Blood pressure. Blood pressure was higher in HF vs CON animals (n=8 to 10 mice per group) (A) but similar between TTr-IR^−/− and WT mice (n=8 to 10 per group) (B) and Akt1^−/− and WT mice (n=5 per group) (C). *P<0.05 CON vs HF for all time points.

Figure 7

Vascular function. Percentage (%) relaxation to acetylcholine (ACh), L-NMMA–evoked tension development, and percentage relaxation to sodium nitroprusside (SNP), respectively, in HF (A through C), TTr-IR^−/− (D through F), and Akt1^−/− mice (G through I). Data are means±SEM from 10 to 14 (TTr-IR^−/− and HF) or 4 to 8 (Akt1^−/−) mice and their respective controls. *P<0.05 CON vs HF.

Figure 8

Treatment of BAECs and arteries with palmitate.
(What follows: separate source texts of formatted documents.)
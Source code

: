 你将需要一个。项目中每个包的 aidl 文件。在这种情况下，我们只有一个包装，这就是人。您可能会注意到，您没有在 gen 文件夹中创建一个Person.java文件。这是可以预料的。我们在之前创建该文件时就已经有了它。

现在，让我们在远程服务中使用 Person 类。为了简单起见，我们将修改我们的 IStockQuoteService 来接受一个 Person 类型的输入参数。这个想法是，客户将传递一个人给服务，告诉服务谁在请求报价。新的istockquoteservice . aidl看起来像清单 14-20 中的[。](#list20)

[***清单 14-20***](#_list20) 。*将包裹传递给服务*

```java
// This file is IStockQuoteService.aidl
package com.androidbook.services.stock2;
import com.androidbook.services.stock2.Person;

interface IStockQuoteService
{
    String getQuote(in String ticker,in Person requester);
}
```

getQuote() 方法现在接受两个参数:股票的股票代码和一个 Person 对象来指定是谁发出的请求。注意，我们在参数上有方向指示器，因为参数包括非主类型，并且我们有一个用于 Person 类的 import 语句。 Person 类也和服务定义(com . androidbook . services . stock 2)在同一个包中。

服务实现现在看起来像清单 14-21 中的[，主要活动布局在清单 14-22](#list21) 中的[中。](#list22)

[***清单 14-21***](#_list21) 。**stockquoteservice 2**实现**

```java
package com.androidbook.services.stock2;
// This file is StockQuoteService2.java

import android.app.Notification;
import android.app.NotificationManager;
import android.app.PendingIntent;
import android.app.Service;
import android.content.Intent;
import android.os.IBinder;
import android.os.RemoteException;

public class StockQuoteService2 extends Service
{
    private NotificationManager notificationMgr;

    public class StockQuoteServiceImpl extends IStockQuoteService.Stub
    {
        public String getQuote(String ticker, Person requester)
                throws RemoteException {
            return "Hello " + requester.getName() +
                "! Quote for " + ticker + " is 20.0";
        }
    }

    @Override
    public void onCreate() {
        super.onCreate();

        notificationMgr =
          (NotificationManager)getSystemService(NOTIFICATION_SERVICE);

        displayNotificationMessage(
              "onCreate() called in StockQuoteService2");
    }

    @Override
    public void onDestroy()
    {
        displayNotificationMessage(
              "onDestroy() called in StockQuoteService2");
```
Basal (−) and insulin stimulated (+) p-eNOS S1177 is blunted and abolished, respectively, in BAECs incubated for 6 hours with 500 μmol/L palmitate (Pal) vs vehicle (Veh) (A), whereas basal and insulin-stimulated p-Akt (B) and p-ERK (C) are intact. Insulin-stimulated NO production is abolished in BAECs treated for 6 hours with Pal (D). *P<0.05 (+) vs (−); **P<0.05 vs respective Veh treatment (n=6 to 14 experiments per treatment for A through D). ACh-evoked percentage vasorelaxation is impaired in femoral arteries after 3 hours of incubation with 500 μmol/L Pal (n=10 vessels) (E). *P<0.05 pre- vs post-Pal. Basal p-eNOS is impaired in BAECs after 3 hours of incubation with 500 μmol/L Pal (F). *P<0.05 Pal vs Veh (n=12 experiments per treatment).